Emerging growth company [ x ]
If an emerging growth company, indicate by check mark if the registrant has elected
not to use the extended transition period for complying with any new or revised financial accounting standards provided pursuant
to Section 13(a) of the Exchange Act. [ ]
ITEM 4.01 CHANGES IN REGISTRANT’S CERTIFYING ACCOUNTANT
On April 19, 2021, the Company dismissed TOTAL ASIA ASSOCIATES
PLT (“TOTAL”) as its independent registered accounting firm and engaged, YUSUFALI & ASSOCIATES, LLC. as its new
independent registered accounting firm.
Since “TOTAL’s appointment as our independent registered
accounting firm from December 31, 2019 through December 31, 2020, which included its audit of our financial statements for
the year ended December 31, 2020, there were (i) no disagreements between the Company and “TOTAL” on any matter of
accounting principles or practices, financial statement disclosure, or auditing scope or procedures, which disagreement, if not
resolved to the satisfaction of “TOTAL”, would have caused “TOTAL” to make reference thereto in their reports
on the financial statements for such years, and (ii) no “reportable events” as that term is defined in Item 304(a)(1)(v)
of Regulation S-K.
The Company provided “TOTAL” with a copy of this
Form 8-K and requested that “TOTAL” furnish it with a letter addressed to the Securities and Exchange Commission stating
whether or not “TOTAL” agrees with the above statements.

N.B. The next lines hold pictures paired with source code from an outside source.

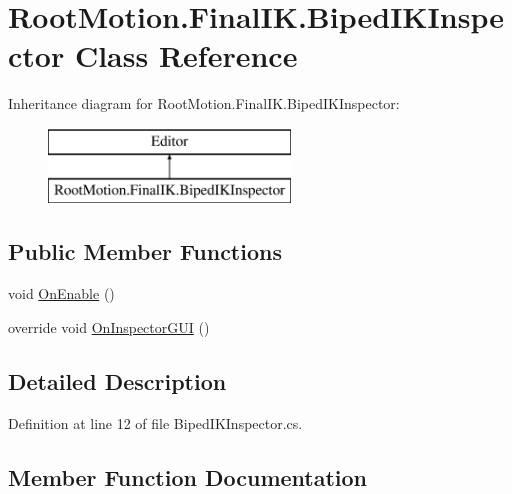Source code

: \hypertarget{class_root_motion_1_1_final_i_k_1_1_biped_i_k_inspector}{}\section{Root\+Motion.\+Final\+I\+K.\+Biped\+I\+K\+Inspector Class Reference}
\label{class_root_motion_1_1_final_i_k_1_1_biped_i_k_inspector}
Inheritance diagram for Root\+Motion.\+Final\+I\+K.\+Biped\+I\+K\+Inspector\+:\begin{figure}[H]
\begin{center}
\leavevmode
\includegraphics[height=2.000000cm]{class_root_motion_1_1_final_i_k_1_1_biped_i_k_inspector}
\end{center}
\end{figure}
\subsection*{Public Member Functions}
\begin{DoxyCompactItemize}
\item 
void \mbox{\hyperlink{class_root_motion_1_1_final_i_k_1_1_biped_i_k_inspector_ae77fdddc96998f838ee85c8c55b1f0cd}{On\+Enable}} ()
\item 
override void \mbox{\hyperlink{class_root_motion_1_1_final_i_k_1_1_biped_i_k_inspector_a14ac6ead196508bf096e4801b6fa34ed}{On\+Inspector\+G\+UI}} ()
\end{DoxyCompactItemize}


\subsection{Detailed Description}


Definition at line 12 of file Biped\+I\+K\+Inspector.\+cs.



\subsection{Member Function Documentation}
\mbox{\label{class_root_motion_1_1_final_i_k_1_1_biped_i_k_inspector_ae77fdddc96998f838ee85c8c55b1f0cd}} 
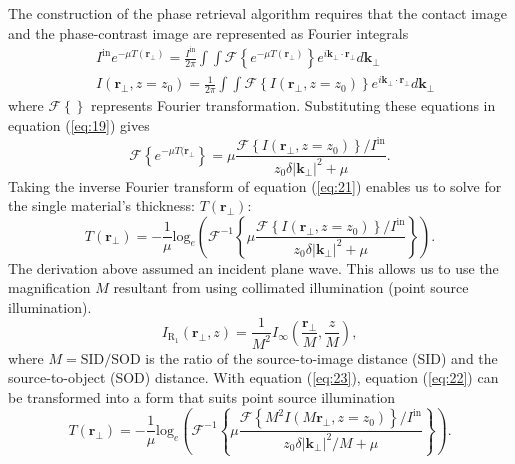 \documentclass[10pt, a4paper, singlespacing]{report}
\begin{document}
The construction of the phase retrieval algorithm requires that the contact image and the phase-contrast image are represented as Fourier integrals\cite{Pags2002}
\begin{align}\label{eq:20}
&I^{\mathrm{in}} e^{-\mu T(\mathbf{r}_{\perp})} = \frac{I^{\mathrm{in}}}{2 \pi} \int \int \mathscr{F} \left \{ e^{-\mu T(\mathbf{r}_{\perp})} \right \} e^{i \mathbf{k}_{\perp}\cdot \mathbf{r}_{\perp}} d \mathbf{k}_{\perp}
\\&I(\mathbf{r}_{\perp}, z=z_0) = \frac{1}{2 \pi}  \int \int \mathscr{F} \left \{ I (\mathbf{r}_{\perp}, z = z_0) \right \} e^{i \mathbf{k}_{\perp}\cdot \mathbf{r}_{\perp}} d \mathbf{k}_{\perp}
\end{align}
where $\mathscr{F}\left \{ \right \}$ represents Fourier transformation. Substituting these equations in equation (\ref{eq:19}) gives
\begin{equation}\label{eq:21}
\mathscr{F}\left \{ e^{-\mu T(\mathbf{r}_{\perp}} \right \} = \mu \frac{\mathscr{F}\left \{ I(\mathbf{r}_{\perp}, z=z_0)\right \}/I^{\mathrm{in}}}{z_0 \delta |\mathbf{k}_{\perp}|^{2} + \mu}.
\end{equation}
Taking the inverse Fourier transform of equation (\ref{eq:21}) enables us to solve for the single material's thickness: $T(\mathbf{r}_{\perp})$:
\begin{equation}\label{eq:22}
T(\mathbf{r}_{\perp}) = - \frac{1}{\mu} \mathrm{log}_{e} \left ( \mathscr{F}^{-1} \left \{ \mu \frac{ \mathscr{F} \left \{I(\mathbf{r}_{\perp}, z=z_0) \right \} /  I^{\mathrm{in}}}{z_0 \delta |\mathbf{k}_{\perp}|^{2} + \mu}  \right \} \right ).
\end{equation}
The derivation above assumed an incident plane wave. This allows us to use the magnification $M$ resultant from using collimated illumination (point source illumination)\cite{Pags2002}.
\begin{equation}\label{eq:23}
I_{\mathrm{R_{1}}}(\mathbf{r_{\perp}}, z) = \frac{1}{M^2} I_{\infty} \left ( \frac{\mathbf{r_\perp}}{M}, \frac{z}{M} \right ),
\end{equation}
where $M = \mathrm{SID/SOD}$ is the ratio of the source-to-image distance (SID) and the source-to-object (SOD) distance. With equation (\ref{eq:23}), equation (\ref{eq:22}) can be transformed into a form that suits point source illumination\cite{Pags2002}
\begin{equation}\label{eq:24}
T(\mathbf{r}_{\perp}) = - \frac{1}{\mu} \mathrm{log}_{e} \left ( \mathscr{F}^{-1} \left \{ \mu \frac{ \mathscr{F} \left \{M^2 I(M\mathbf{r}_{\perp}, z=z_0) \right \} /  I^{\mathrm{in}}}{z_0 \delta |\mathbf{k}_{\perp}|^{2}/M + \mu}  \right \} \right ).
\end{equation}
\end{document}
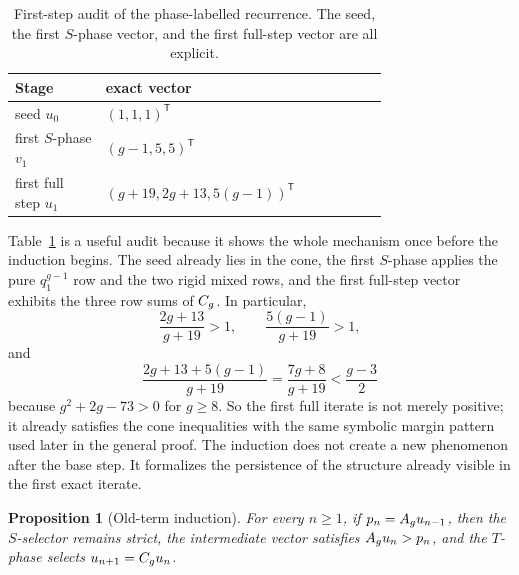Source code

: \documentclass[11pt]{article}
\newtheorem{proposition}[theorem]{Proposition}
\theoremstyle{remark}
\numberwithin{equation}{section}
\begin{document}
\begin{table}[t]
\centering
\small
\begin{tabular}{p{0.18\linewidth}p{0.56\linewidth}}
\toprule
Stage & exact vector \\
\midrule
seed \(u_0\) & \((1,1,1)^{\mathsf T}\) \\
first \(S\)-phase \(v_1\) & \((g-1,5,5)^{\mathsf T}\) \\
first full step \(u_1\) & \((g+19,2g+13,5(g-1))^{\mathsf T}\) \\
\bottomrule
\end{tabular}
\caption{First-step audit of the phase-labelled recurrence.  The seed, the first \(S\)-phase vector, and the first full-step vector are all explicit.}
\label{tab:firststep}
\end{table}

Table~\ref{tab:firststep} is a useful audit because it shows the whole
mechanism once before the induction begins.  The seed already lies in the cone,
the first \(S\)-phase applies the pure \(q_1^{g-1}\) row and the two rigid
mixed rows, and the first full-step vector exhibits the three row sums of
\(\Cg\).  In particular,
\[
\frac{2g+13}{g+19}>1,\qquad
\frac{5(g-1)}{g+19}>1,
\]
and
\[
\frac{2g+13+5(g-1)}{g+19}=\frac{7g+8}{g+19}<\frac{g-3}{2}
\]
because \(g^2+2g-73>0\) for \(g\geq 8\).  So the first full iterate is not
merely positive; it already satisfies the cone inequalities with the same
symbolic margin pattern used later in the general proof.  The induction does
not create a new phenomenon after the base step.  It formalizes the persistence
of the structure already visible in the first exact iterate.

\begin{proposition}[Old-term induction]\label{prop:induction}
For every \(n\geq 1\), if \(p_n=\Ag u_{n-1}\), then the \(S\)-selector remains
strict, the intermediate vector satisfies \(\Ag u_n>p_n\), and the \(T\)-phase
selects \(u_{n+1}=\Cg u_n\).
\end{proposition}
\end{document}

During the two most fiscal years ended December 31, 2019, and through
December 31, 2020, the Company has not consulted with YUSUFALI & ASSOCIATES, LLC. regarding either (i) the application of accounting
principles to a specified transaction, either completed or proposed; or the type of audit opinion that might be rendered on the
Company’s financial statements, and neither a written report nor oral advice was provided to the Company that YUSUFALI &
ASSOCIATES, LLC. concluded was an important factor considered by the Company in reaching a decision as to the accounting, auditing
or financial reporting issue; or (ii) any matter that was either the subject of a disagreement (as defined in Item 304(a)(1)(iv)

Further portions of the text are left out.